* [Problem requirements] This task calls for copying each line below that contains "could".

* * * * *

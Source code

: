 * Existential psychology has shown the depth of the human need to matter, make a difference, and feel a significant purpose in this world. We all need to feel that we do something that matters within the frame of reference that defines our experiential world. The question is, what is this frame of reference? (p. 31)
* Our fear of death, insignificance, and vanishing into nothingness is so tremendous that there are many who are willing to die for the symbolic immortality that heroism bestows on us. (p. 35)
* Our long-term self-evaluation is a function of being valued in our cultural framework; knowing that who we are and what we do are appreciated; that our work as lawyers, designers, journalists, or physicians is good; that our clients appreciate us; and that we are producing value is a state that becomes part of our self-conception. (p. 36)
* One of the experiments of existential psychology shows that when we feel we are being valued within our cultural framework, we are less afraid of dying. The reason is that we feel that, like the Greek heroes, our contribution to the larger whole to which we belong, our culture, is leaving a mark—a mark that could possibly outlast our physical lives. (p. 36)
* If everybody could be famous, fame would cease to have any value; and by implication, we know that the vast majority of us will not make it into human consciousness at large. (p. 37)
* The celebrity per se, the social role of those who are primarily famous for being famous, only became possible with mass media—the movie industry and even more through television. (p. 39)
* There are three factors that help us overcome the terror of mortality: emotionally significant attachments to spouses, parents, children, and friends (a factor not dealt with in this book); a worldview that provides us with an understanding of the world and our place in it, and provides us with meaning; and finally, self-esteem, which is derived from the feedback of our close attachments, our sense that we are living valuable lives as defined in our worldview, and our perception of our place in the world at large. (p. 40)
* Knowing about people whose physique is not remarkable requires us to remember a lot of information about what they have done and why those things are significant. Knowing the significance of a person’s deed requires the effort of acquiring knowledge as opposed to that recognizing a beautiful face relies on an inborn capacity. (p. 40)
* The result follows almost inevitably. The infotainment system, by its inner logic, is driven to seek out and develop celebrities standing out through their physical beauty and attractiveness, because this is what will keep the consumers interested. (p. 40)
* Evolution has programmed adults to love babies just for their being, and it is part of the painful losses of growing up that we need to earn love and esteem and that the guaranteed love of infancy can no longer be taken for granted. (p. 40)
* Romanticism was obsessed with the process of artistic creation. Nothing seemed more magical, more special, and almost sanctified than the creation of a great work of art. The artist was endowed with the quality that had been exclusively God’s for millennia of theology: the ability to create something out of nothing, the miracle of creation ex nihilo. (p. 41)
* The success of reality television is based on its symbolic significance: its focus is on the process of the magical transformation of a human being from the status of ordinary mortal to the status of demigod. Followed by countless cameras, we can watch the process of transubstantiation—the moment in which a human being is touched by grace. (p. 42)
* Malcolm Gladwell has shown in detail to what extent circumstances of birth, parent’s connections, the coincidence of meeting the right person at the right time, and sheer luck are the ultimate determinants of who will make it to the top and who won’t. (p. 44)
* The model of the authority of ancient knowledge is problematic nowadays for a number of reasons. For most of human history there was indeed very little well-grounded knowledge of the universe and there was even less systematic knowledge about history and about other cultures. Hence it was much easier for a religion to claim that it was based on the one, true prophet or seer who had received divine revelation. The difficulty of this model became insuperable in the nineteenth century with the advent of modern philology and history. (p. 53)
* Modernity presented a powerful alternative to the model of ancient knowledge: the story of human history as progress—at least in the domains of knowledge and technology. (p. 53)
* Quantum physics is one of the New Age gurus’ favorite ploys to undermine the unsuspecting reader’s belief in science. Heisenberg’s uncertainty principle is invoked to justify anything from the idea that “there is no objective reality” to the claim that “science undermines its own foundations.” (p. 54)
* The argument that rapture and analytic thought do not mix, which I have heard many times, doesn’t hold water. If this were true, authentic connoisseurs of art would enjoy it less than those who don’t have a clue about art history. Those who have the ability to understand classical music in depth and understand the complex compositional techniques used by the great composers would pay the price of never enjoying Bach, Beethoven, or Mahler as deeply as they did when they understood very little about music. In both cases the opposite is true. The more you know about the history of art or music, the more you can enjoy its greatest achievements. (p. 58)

* * * * *

* [Answer below]
* One of the experiments of existential psychology shows that when we feel we are being valued within our cultural framework, we are less afraid of dying. The reason is that we feel that, like the Greek heroes, our contribution to the larger whole to which we belong, our culture, is leaving a mark—a mark that could possibly outlast our physical lives. (p. 36)
* If everybody could be famous, fame would cease to have any value; and by implication, we know that the vast majority of us will not make it into human consciousness at large. (p. 37)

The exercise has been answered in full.